Seanad debates

Monday, 29 June 2020

Offences against the State (Amendment) Act 1998 and Criminal Justice (Amendment) Act 2009: Motions

 

2:30 pm

Photo of Niall Ó DonnghaileNiall Ó Donnghaile (Sinn Fein) | Oireachtas source

Gabhaim buíochas leis an gCathaoirleach agus beidh mé chomh gasta agus is féidir liom. Gabhaim comhghairdeas leis an Aire as a ceapachán agus a hainmniú mar Aire Dlí agus Cirt agus Comhionannais. I congratulate the Minister on her appointment. Like other colleagues, I followed with great admiration her work in her previous role during a very challenging and difficult time. She served in that position with great distinction. I begin by echoing the condolences for Detective Garda Colm Horkan. I also wish to take the opportunity very quickly to send condolences to the family of young Noah Donohoe from Belfast who, unfortunately, went missing and whose body was recovered in recent days. Our thoughts go out to his mother and his many friends and family.
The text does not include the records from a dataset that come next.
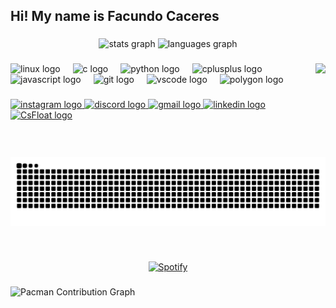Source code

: <h2 align="left">Hi! My name is Facundo Caceres</h2>

###

<div align="center">
  <img src="https://github-readme-stats.vercel.app/api?username=facu-caceres&hide_title=false&hide_rank=false&show_icons=true&include_all_commits=true&count_private=true&disable_animations=false&theme=tokyonight&locale=en&hide_border=true" height="150" alt="stats graph"  />
  <img src="https://github-readme-stats.vercel.app/api/top-langs?username=facu-caceres&locale=en&hide_title=false&layout=compact&card_width=320&langs_count=5&theme=tokyonight&hide_border=true" height="150" alt="languages graph"  />
</div>

###

<img align="right" height="150" src="https://media4.giphy.com/media/v1.Y2lkPTc5MGI3NjExNTE2cmdtYWc4bzY0MnF1a2JldTF4NnNqYnY3ZzdldzlicGIxNTI3bCZlcD12MV9pbnRlcm5hbF9naWZfYnlfaWQmY3Q9Zw/1vlBgKjXEz1jTtsuiH/giphy.gif"  />
   
###

<div align="left">
  <img src="https://cdn.jsdelivr.net/gh/devicons/devicon/icons/linux/linux-original.svg" height="30" alt="linux logo"  />
  <img width="12" />
  <img src="https://cdn.jsdelivr.net/gh/devicons/devicon/icons/c/c-original.svg" height="30" alt="c logo"  />
  <img width="12" />
  <img src="https://cdn.jsdelivr.net/gh/devicons/devicon/icons/python/python-original.svg" height="30" alt="python logo"  />
  <img width="12" />
  <img src="https://cdn.jsdelivr.net/gh/devicons/devicon/icons/cplusplus/cplusplus-original.svg" height="30" alt="cplusplus logo"  />
  <img width="12" />
  <img src="https://cdn.jsdelivr.net/gh/devicons/devicon/icons/javascript/javascript-original.svg" height="30" alt="javascript logo"  />
  <img width="12" />
  <img src="https://cdn.jsdelivr.net/gh/devicons/devicon/icons/git/git-original.svg" height="30" alt="git logo"  />
  <img width="12" />
  <img src="https://cdn.jsdelivr.net/gh/devicons/devicon/icons/vscode/vscode-original.svg" height="30" alt="vscode logo"  />
  <img width="12" />
  <img src="https://cdn.jsdelivr.net/gh/devicons/devicon/icons/polygon/polygon-original.svg" height="30" alt="polygon logo"  />
</div>

###

<div align="left">
  <a href="https://www.instagram.com/faccucaceres/" target="_blank">
    <img src="https://img.shields.io/static/v1?message=Instagram&logo=instagram&label=&color=E4405F&logoColor=white&labelColor=&style=for-the-badge" height="35" alt="instagram logo"  />
  </a>
  <a href="https://www.discord.com" target="_blank">
    <img src="https://img.shields.io/static/v1?message=Discord&logo=discord&label=&color=7289DA&logoColor=white&labelColor=&style=for-the-badge" height="35" alt="discord logo"  />
  </a>
  <a href="https://mail.google.com" target="_blank">
    <img src="https://img.shields.io/static/v1?message=Gmail&logo=gmail&label=&color=D14836&logoColor=white&labelColor=&style=for-the-badge" height="35" alt="gmail logo"  />
  </a>
  <a href="https://www.linkedin.com/in/facundo-caceres-b92866237/" target="_blank">
     <img src="https://img.shields.io/static/v1?message=LinkedIn&logo=linkedin&label=&color=0077B5&logoColor=white&labelColor=&style=for-the-badge" height="35" alt="linkedin logo"  />
  </a>
  <a href="https://csfloat.com/stall/76561198840263874" target="_blank">
     <img src="https://imgs.search.brave.com/NZ7QqsbD7g1ivKoW2ceQ8mnfnqOR-ajVso9chQZbws4/rs:fit:860:0:0:0/g:ce/aHR0cHM6Ly9jZG4u/Y3Nnb3NraW5zLmdn/L3B1YmxpYy91aWgv/bWFya2V0cy9hSFIw/Y0hNNkx5OWpjMmR2/YzJ0cGJuTXVaMmN2/WW5WcGJHUXZZWE56/WlhSekwzSmxZM1Jo/Ym1kc1pTMUNkVlpQ/V0d0eFZTNXdibWMt/LzUwMC9hdXRvLzg1/L25vdHJpbS8wNDdj/ODAwMzgyM2Y0YjNj/MjgwOWY2OTM5ZWMx/ODkzYi5wbmc" height="35" alt="CsFloat logo"  />
  </a>
 
</div>

###

<br clear="both">

<img src="https://raw.githubusercontent.com/facu-caceres/facu-caceres/output/snake.svg" alt="Snake animation" />

###

&nbsp;<div align="center">
  [![Spotify](https://novatorem.vercel.app/api/spotify?background_color=0d1117&border_color=ffffff)](https://open.spotify.com/user/caceresfacundo.o)
</div>

###

<picture>
  <source media="(prefers-color-scheme: dark)" srcset="https://raw.githubusercontent.com/facu-caceres/facu-caceres/output/pacman-dark.svg">
  <source media="(prefers-color-scheme: light)" srcset="https://raw.githubusercontent.com/facu-caceres/facu-caceres/output/pacman.svg">
  <img alt="Pacman Contribution Graph" src="https://raw.githubusercontent.com/facu-caceres/facu-caceres/output/pacman.svg">
</picture>

###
Our approach to this item has been stated in the Dáil. I hope the Minister will forgive me, and I do not like doing it, but I must read my notes from my telephone as we had some technical difficulties trying to get them printed. I ask her to excuse me for doing it. For too long the annual debate on the renewal of these emergency provisions has been characterised not by a proper examination of either provision or the provisions' effectiveness but by the historical political marriage to this legislation by both Fianna Fáil and Fine Gael. For the record, we are not debating the continued use of the Special Criminal Court or the principle of non-jury courts. That is contained in primary legislation. What we are being asked to renew is emergency provisions. By its nature emergency legislation should be required to deal with an emergency. Whatever circumstances, and perspective on them, existed when these powers were first passed, those circumstances plainly do not exist now.

There is no emergency in 2020. What there is in communities throughout this State is ongoing issues with serious organised crime. These emergency provisions did not stop the heroin barons in the 1980s, John Gilligan and others in the 1990s and the Kinahans and their like in the 2000s getting mega-rich on the backs of ordinary, decent and many working class communities while the political class sat here nodding these provisions through, year after year, with little or no regard for what was needed to deal with serious organised crime. What we must put in place in the 21st century is 21st century law that will deal with 21st century criminal gangs. The criminal gangs are no respecters of national borders, operate on a global scale and very often operate entirely online. Do people seriously expect legislation which was mainly drafted in the 1930s to be able to deal with these modern challenges? As legislators, we owe it to the people who sent us here to examine what we are voting on. We owe it to the communities that are ravaged by the activities of international criminal gangs to put in place the necessary legal framework to allow the courts and the Garda to do their jobs effectively.

That is why Sinn Féin has called for a review of these powers. The current legislation has failed communities. Those failures are written in the blood of the young people killed in feuds and the lives lost to heroin and other drugs, and are seen each time a parent ends up trying to scrape together money to pay off a child's drug debt to try to save the child's life in the face of threats from thugs. The reason we called for a review is to create the space over the next year to put together primary legislation which is not couched in an emergency, is not reliant on an annual review and is not contaminated by annual political discourse, but which puts in place a 21st century legal framework aimed at keeping our communities safe. Surely we can collectively build a political consensus on that aim. Surely we can bring a proper focus on what is required in the Ireland of today, not fighting political battles over a legislative measure from another time. Indeed, it is worth noting that the Good Friday Agreement, endorsed overwhelmingly by the Irish people 22 years ago, demanded that the Irish Government initiate a wide-ranging review of the Offences against the State Acts 1939 to 1985 with a view to both reform and dispensing with those elements no longer required as circumstances permit.

I appeal to other parties and stakeholders to open the door to a better way through the review process, to abandon the notion of emergency powers, to move to the space of giving the Garda and the courts the tools to keep communities safe, to do it in a mature, sensible and grown up way, to take counsel from those on the front line and then go about framing effective legislation that can become the start of a new way of tackling the criminal challenges the Ireland of 2020 faces. We have called for that review and the Minister referred to it in her contribution. Other colleagues have also referred to it. While I appreciate that it was only announced recently and the Minister has only taken office in the last few days, perhaps she will be in a position to facilitate us, for the purposes of the record and our information, by outlining some of what she understands and hopes that review will be and what she intends to do with it as Minister so all the points raised by me and Members across the House and across political views can be taken on board. We can assist the Minister and work collaboratively and positively with the shared stated aim of trying to get legislation that works effectively, is human rights compliant and will ultimately work to keep the communities that are suffering the most safe from the criminal gangs who are putting them under such threat.